The appellants were indicted, tried, and convicted of the crime of burglary; the burglary being alleged and shown to be of the storehouse of the Booneville Hardware Company, a corporation.
It is contended by the appellants that there was not a sufficient establishment of the corpus delicti by evidence aliunde the confessions of the defendants, and this constitutes the assignment of error, a peremptory instruction having been requested and refused directing a verdict of acquittal.
The evidence for the state, apart from the confessions of the defendants, is that on the date in question the fastening of the storehouse door of the hardware company had been removed. The door was closed, but the witness for the state testified that on the evening of the burglary he closed and bolted the door, fastening it so that it could not be opened from the outside: that he was positive this was done, and that he and another were the last persons to leave the store.

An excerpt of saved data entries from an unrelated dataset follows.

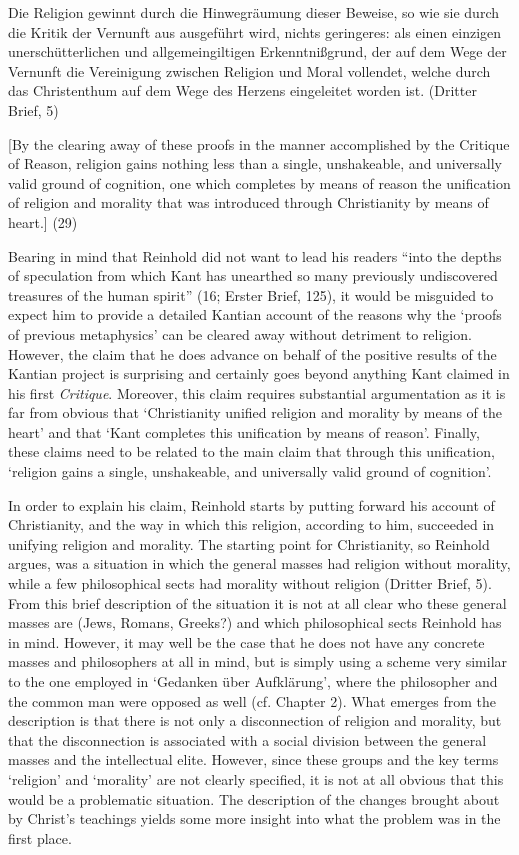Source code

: Die Religion gewinnt durch die Hinwegr\"{a}umung dieser Beweise, so wie sie durch die Kritik der Vernunft aus ausgef\"{u}hrt wird, nichts geringeres: als einen einzigen unersch\"{u}tterlichen und allgemeingiltigen Erkenntni\ss{}grund, der auf dem Wege der Vernunft die Vereinigung zwischen Religion und Moral vollendet, welche durch das Christenthum auf dem Wege des Herzens eingeleitet worden ist. (Dritter Brief, 5)

[By the clearing away of these proofs in the manner accomplished by the Critique of Reason, religion gains nothing less than a single, unshakeable, and universally valid ground of cognition, one which completes by means of reason the unification of religion and morality that was introduced through Christianity by means of heart.] (29) 

Bearing in mind that Reinhold did not want to lead his readers ``into the depths of speculation from which Kant has unearthed so many previously undiscovered treasures of the human spirit'' (16; Erster Brief, 125), it would be misguided to expect him to provide a detailed Kantian account of the reasons why the `proofs of previous metaphysics' can be cleared away without detriment to religion. However, the claim that he does advance on behalf of the positive results of the Kantian project is surprising and certainly goes beyond anything Kant claimed in his first \textit{Critique}. Moreover, this claim requires substantial argumentation as it is far from obvious that `Christianity unified religion and morality by means of the heart' and that `Kant completes this unification by means of reason'. Finally, these claims need to be related to the main claim that through this unification, `religion gains a single, unshakeable, and universally valid ground of cognition'.

 In order to explain his claim, Reinhold starts by putting forward his account of Christianity, and the way in which this religion, according to him, succeeded in unifying religion and morality. The starting point for Christianity, so Reinhold argues, was a situation in which the general masses had religion without morality, while a few philosophical sects had morality without religion (Dritter Brief, 5). From this brief description of the situation it is not at all clear who these general masses are (Jews, Romans, Greeks?) and which philosophical sects Reinhold has in mind. However, it may well be the case that he does not have any concrete masses and philosophers at all in mind, but is simply using a scheme very similar to the one employed in `Gedanken \"{u}ber Aufkl\"{a}rung', where the philosopher and the common man were opposed as well (cf. Chapter 2). What emerges from the description is that there is not only a disconnection of religion and morality, but that the disconnection is associated with a social division between the general masses and the intellectual elite. However, since these groups and the key terms `religion' and `morality' are not clearly specified, it is not at all obvious that this would be a problematic situation. The description of the changes brought about by Christ's teachings yields some more insight into what the problem was in the first place.


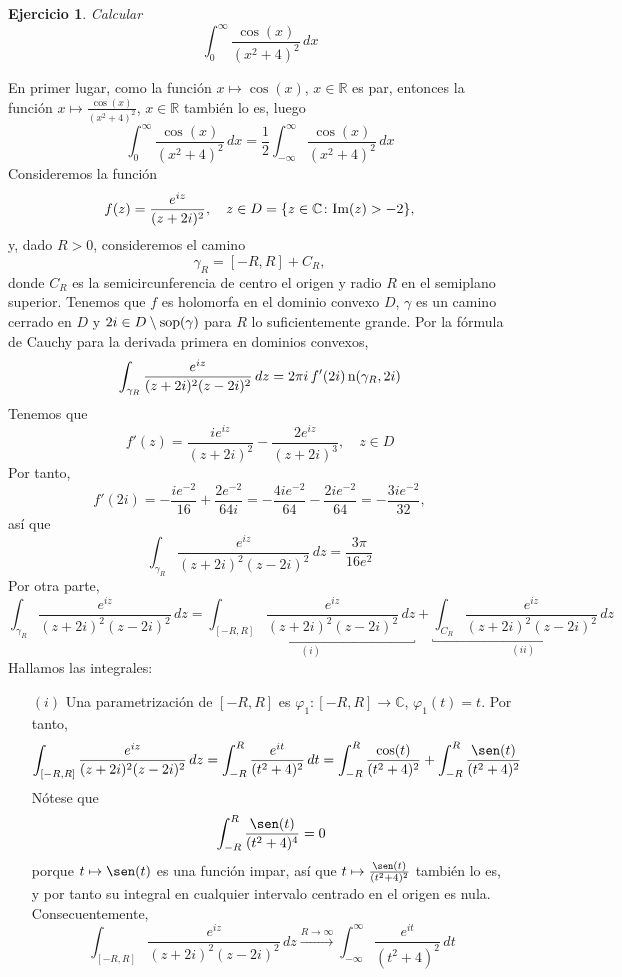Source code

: \documentclass[11pt]{report}
\makeatletter
\renewenvironment{proof}[1][\proofname]{\par
  \pushQED{\qed}%
  \normalfont \topsep\z@skip %
  \trivlist
  \item[\hskip\labelsep
        \itshape
    #1\@addpunct{.}]\ignorespaces
}{%
  \popQED\endtrivlist\@endpefalse
}
\newcommand{\R}{\mathbb R}
\newcommand{\C}{\mathbb C}
\newtheorem{exercise}{Ejercicio}
\makeatother
\begin{document}
\begin{exercise}
Calcular
\[\int_0^\infty \frac{\cos(x)}{(x^2+4)^2} \, dx\]
\end{exercise}

\begin{proof}
En primer lugar, como la función $x \mapsto \cos(x)$, $x \in \R$ es par, entonces la función $x \mapsto \frac{\cos(x)}{(x^2+4)^2}$, $x \in \R$ también lo es, luego
\[\int_0^\infty \frac{\cos(x)}{(x^2+4)^2} \, dx = \frac{1}{2}\int_{-\infty}^\infty\frac{\cos(x)}{(x^2+4)^2} \, dx \]
Consideremos la función
\[f(z) = \frac{e^{iz}}{(z+2i)^2}, \quad z \in D = \{z \in \C \colon \textup{Im}(z) > -2\},\]
y, dado $R > 0$, consideremos el camino
\[\gamma_R = [-R,R] + C_R,\]
donde $C_R$ es la semicircunferencia de centro el origen y radio $R$ en el semiplano superior. Tenemos que $f$ es holomorfa en el dominio convexo $D$, $\gamma$ es un camino cerrado en $D$ y $2i \in D \setminus \textup{sop}(\gamma)$ para $R$ lo suficientemente grande. Por la fórmula de Cauchy para la derivada primera en dominios convexos,
\[\int_{\gamma_R} \frac{e^{iz}}{(z+2i)^2(z-2i)^2} \, dz = 2\pi i \, f'(2i) \, \textup{n}(\gamma_R,2i)\]
Tenemos que
\[f'(z) = \frac{ie^{iz}}{(z+2i)^2}-\frac{2e^{iz}}{(z+2i)^3}, \quad z \in D\]
Por tanto, \[f'(2i) = -\frac{ie^{-2}}{16}+\frac{2e^{-2}}{64i} = -\frac{4ie^{-2}}{64}-\frac{2ie^{-2}}{64} = -\frac{3ie^{-2}}{32},\]
así que
\[\int_{\gamma_R} \frac{e^{iz}}{(z+2i)^2(z-2i)^2} \, dz = \frac{3\pi}{16e^2}\]
Por otra parte,
\[\int_{\gamma_R} \frac{e^{iz}}{(z+2i)^2(z-2i)^2} \, dz = \underbracket{\int_{[-R,R]} \frac{e^{iz}}{(z+2i)^2(z-2i)^2} \, dz}_{(i)}+\underbracket{\int_{C_R} \frac{e^{iz}}{(z+2i)^2(z-2i)^2} \, dz}_{(ii)} \tag{$*$}\]
Hallamos las integrales:
\begin{itemize}
    \item[$(i)$] Una parametrización de $[-R,R]$ es $\varphi_1 \colon [-R,R] \to \C$, $\varphi_1(t) = t$. Por tanto,
    \[\begin{aligned}[t] 
    \int_{[-R,R]} \frac{e^{iz}}{(z+2i)^2(z-2i)^2} \, dz &= \int_{-R}^R \frac{e^{it}}{(t^2+4)^2} \, dt = \int_{-R}^R\frac{\cos(t)}{(t^2+4)^2}+\int_{-R}^R\frac{\sen(t)}{(t^2+4)^2}
    \end{aligned}
    \]
    Nótese que
    \[\int_{-R}^R\frac{\sen(t)}{(t^2+4)^4} = 0\]
    porque $t \mapsto \sen(t)$ es una función impar, así que $t \mapsto \frac{\sen (t)}{(t^2+4)^2}$ también lo es, y por tanto su integral en cualquier intervalo centrado en el origen es nula. Consecuentemente,
    \[\int_{[-R,R]} \frac{e^{iz}}{(z+2i)^2(z-2i)^2} \, dz \xrightarrow[]{R \to \infty}\int_{-\infty}^\infty \frac{e^{it}}{(t^2+4)^2} \, dt  \]

\end{itemize}
\end{proof}
\end{document}
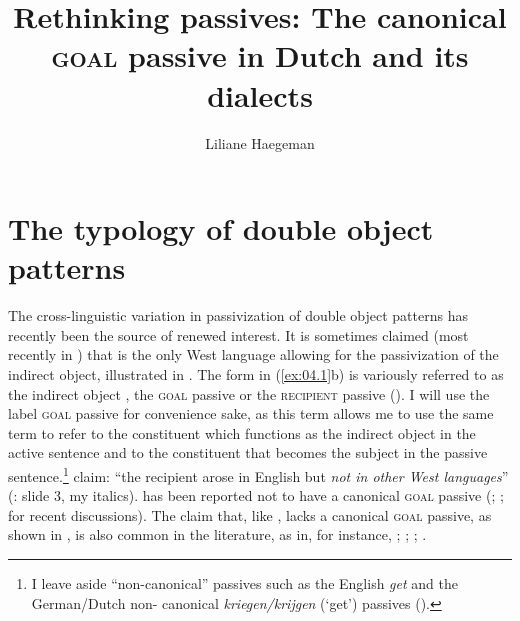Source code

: \documentclass[output=paper]{langsci/langscibook}
\author{Liliane Haegeman\affiliation{Ghent University}}
\title{Rethinking passives: The canonical \textsc{goal} passive in Dutch and 
its dialects}
\begin{document}
\glsresetall

\section{The typology of double object patterns}\label{sec:04.1}

The cross-linguistic variation in passivization of double object patterns has
recently been the source of renewed interest. It
is sometimes claimed (most recently in \citealt{SteinTripsIngham2016}) that
 is the only West  language allowing for the passivization
of the indirect object, illustrated in . The 
form in (\ref{ex:04.1}b) is variously referred to as the indirect object
, the \textsc{goal} passive
\parencite{HaddicanHolmberg2012,HaddicanHolmberg2015}
or the \textsc{recipient} passive (\citealt{SteinTripsIngham2016}). I will use
the label \textsc{goal} passive for convenience sake, as this term allows me to
use the same term to refer to the constituent which functions as the indirect
object in the active sentence and to the constituent that becomes the subject
in the passive sentence.\footnote{I leave aside \enquote{non-canonical}
passives such as the English \emph{get}  and the German/Dutch non-
canonical \emph{kriegen/krijgen} (‘get’) passives (\citealt{AleScha2013}).}
\citeauthor{SteinTripsIngham2016} claim: “the recipient  arose in
English but \emph{not in other West  languages}”
(\citeyear{SteinTripsIngham2016}: slide 3, my italics).  has been
reported not to have a canonical \textsc{goal} passive 
(\citet[70]{Anagnostopoulou2003}; \citet[9]{AleScha2013};
\citet[10]{Aleetal2014} for recent discussions). The claim that, like
,  lacks a canonical \textsc{goal} passive, as shown in
, is also common in the literature, as in, for instance,
\textcite{BroekhuisCornips2004,BroekhuisCornips2012};
\textcite{Broekhuisetal2015}; \citet[8]{AleScha2013};
\textcite[10]{Aleetal2014}.
\end{document}
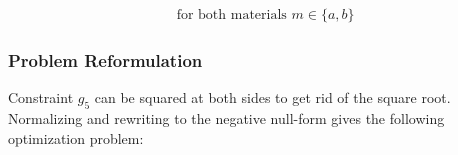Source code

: \begin{table}[H]
\end{table}
\vspace{-8mm}
\begin{align*}
	& \text{for both materials } m \in \{a, b\} \nonumber 
\end{align*}


\subsubsection{Problem Reformulation}
Constraint $g_5$ can be squared at both sides to get rid of the square root. 
Normalizing and rewriting to the negative null-form gives the following optimization problem:


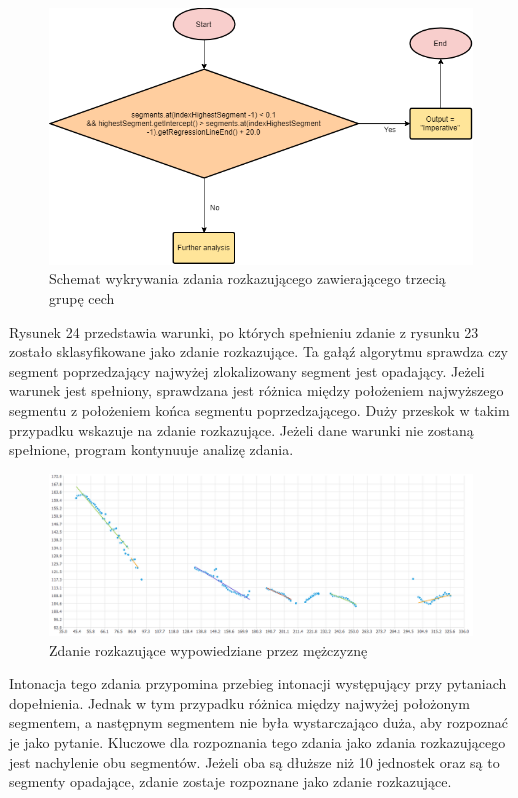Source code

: \documentclass[a4paper,12 pt]{report}
\begin{document}
\begin{figure}[h]
\centering
\includegraphics[scale=0.85]{Imperative3.png}
\caption{Schemat wykrywania zdania rozkazującego zawierającego trzecią grupę cech}
\end{figure}
\FloatBarrier
Rysunek 24 przedstawia warunki, po których spełnieniu zdanie z rysunku 23 zostało sklasyfikowane jako zdanie rozkazujące. Ta gałąź algorytmu sprawdza czy segment poprzedzający najwyżej zlokalizowany segment jest opadający. Jeżeli warunek jest spełniony, sprawdzana jest różnica między położeniem najwyższego segmentu z położeniem końca segmentu poprzedzającego. Duży przeskok w takim przypadku wskazuje na zdanie rozkazujące. Jeżeli dane warunki nie zostaną spełnione, program kontynuuje analizę zdania.
 \FloatBarrier
\begin{figure}[h]
\centering
\includegraphics[scale=0.6]{rozkaz_4.png}
\caption{Zdanie rozkazujące wypowiedziane przez mężczyznę}
\end{figure}
\FloatBarrier
Intonacja tego zdania przypomina przebieg intonacji występujący przy pytaniach dopełnienia. Jednak w tym przypadku różnica między najwyżej położonym segmentem, a następnym segmentem nie była wystarczająco duża, aby rozpoznać je jako pytanie. Kluczowe dla rozpoznania tego zdania jako zdania rozkazującego jest nachylenie obu segmentów. Jeżeli oba są dłuższe niż 10 jednostek oraz są to segmenty opadające, zdanie zostaje rozpoznane jako zdanie rozkazujące.
\end{document}
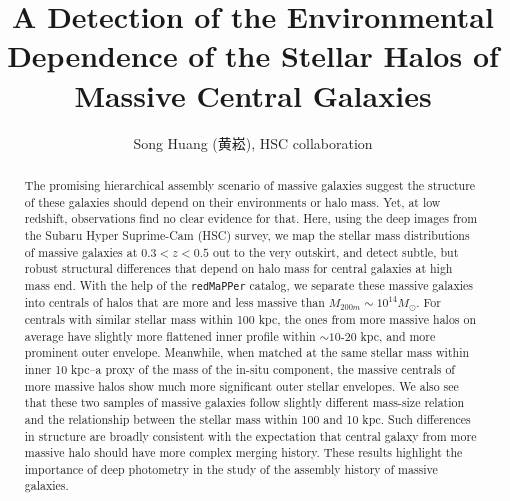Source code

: \documentclass{emulateapj}
\def\redm{\texttt{redMaPPer}}
\newcommand{\todo}[1]{\textcolor{red}{\textbf{TODO:~#1}}}
\begin{document}
\begin{CJK*}{UTF8}{gbsn}


\title{A Detection of the Environmental Dependence of the Stellar Halos of 
       Massive Central Galaxies}

\author{Song Huang (黄崧), 
        HSC collaboration}   
        
        

\date{}                                          



\begin{abstract}
    
    The promising hierarchical assembly scenario of massive galaxies suggest the 
    structure of these galaxies should depend on their environments or halo mass.
    Yet, at low redshift, observations find no clear evidence for that. 
    Here, using the deep images from the Subaru Hyper Suprime-Cam (HSC) survey,
    we map the stellar mass distributions of massive galaxies at $0.3 < z < 0.5$ 
    out to the very outskirt, and detect subtle, but robust structural differences 
    that depend on halo mass for central galaxies at high mass end. 
    With the help of the \redm{} catalog, we separate these massive galaxies 
    into centrals of halos that are more and less massive than 
    $M_{200m}\sim 10^{14} M_{\odot}$.
    For centrals with similar stellar mass within 100 kpc, the ones from 
    more massive halos on average have slightly more flattened inner profile 
    within $\sim 10$-$20$ kpc, and more prominent outer envelope.
    Meanwhile, when matched at the same stellar mass within inner 10 kpc--a 
    proxy of the mass of the in-situ component, the massive centrals of more  
    massive halos show much more significant outer stellar envelopes.    
    We also see that these two samples of massive galaxies follow slightly 
    different mass-size relation and the relationship between the stellar mass 
    within 100 and 10 kpc.
    Such differences in structure are broadly consistent with the expectation that
    central galaxy from more massive halo should have more complex merging history.
    These results highlight the importance of deep photometry in the study of 
    the assembly history of massive galaxies.  


\end{abstract}
\end{CJK*}
\end{document}
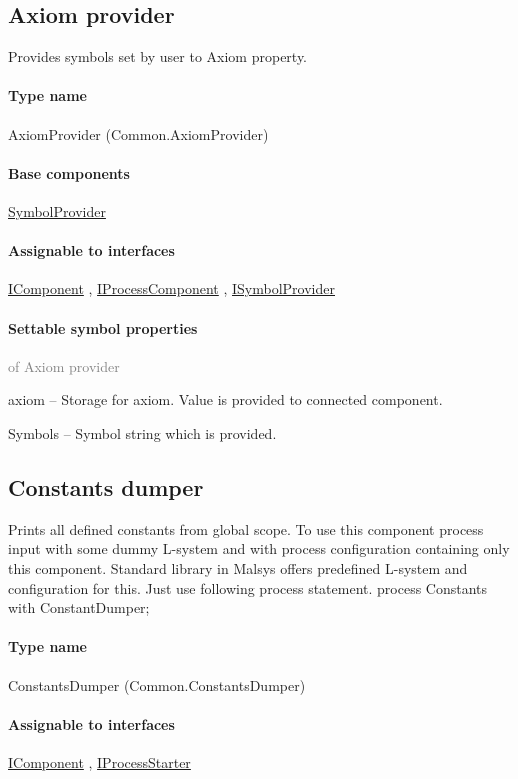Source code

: 
\subsection{Axiom provider}
\label{Malsys.Processing.Components.Common.AxiomProvider}
Provides symbols set by user to Axiom property.\paragraph{Type name}
AxiomProvider (Common.AxiomProvider) 	\paragraph{Base components}
		\hyperref[Malsys.Processing.Components.Common.SymbolProvider]{SymbolProvider}%
	\paragraph{Assignable to interfaces}
		\hyperref[Malsys.Processing.Components.IComponent]{IComponent}%
, 		\hyperref[Malsys.Processing.Components.IProcessComponent]{IProcessComponent}%
, 		\hyperref[Malsys.Processing.Components.ISymbolProvider]{ISymbolProvider}%
	\paragraph{Settable symbol properties}\textcolor{gray}{of Axiom provider}
	\begin{description*}
		\item[axiom]
			-- Storage for axiom.
            Value is provided to connected component.
		\item[Symbols]
			-- Symbol string which is provided.
	\end{description*}
	

\subsection{Constants dumper}
\label{Malsys.Processing.Components.Common.ConstantsDumper}
Prints all defined constants from global scope.
            To use this component process input with some dummy L-system and
            with process configuration containing only this component.
            Standard library in Malsys offers predefined L-system and configuration for this.
            Just use following process statement.
            process Constants with ConstantDumper;\paragraph{Type name}
ConstantsDumper (Common.ConstantsDumper) 	\paragraph{Assignable to interfaces}
		\hyperref[Malsys.Processing.Components.IComponent]{IComponent}%
, 		\hyperref[Malsys.Processing.Components.IProcessStarter]{IProcessStarter}%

Another employee, who opened the store the following morning, testified that the fastenings had been removed and the door was not fastened and secured in its usual manner so it could not be opened from the outside; that, when the employee who closed the door came in, he called his attention to it, and that he had found the door in that condition. Another of the employees of the store testified that they missed a box or crate of shells: that a day or two before the date of the burglary they had put the shells aside to be returned to the party from whom they *Page 798 were bought because they were not suitable; that there were two crates of the shells; and that a day or two after the burglary they went to reship the shells and found one of the crates missing.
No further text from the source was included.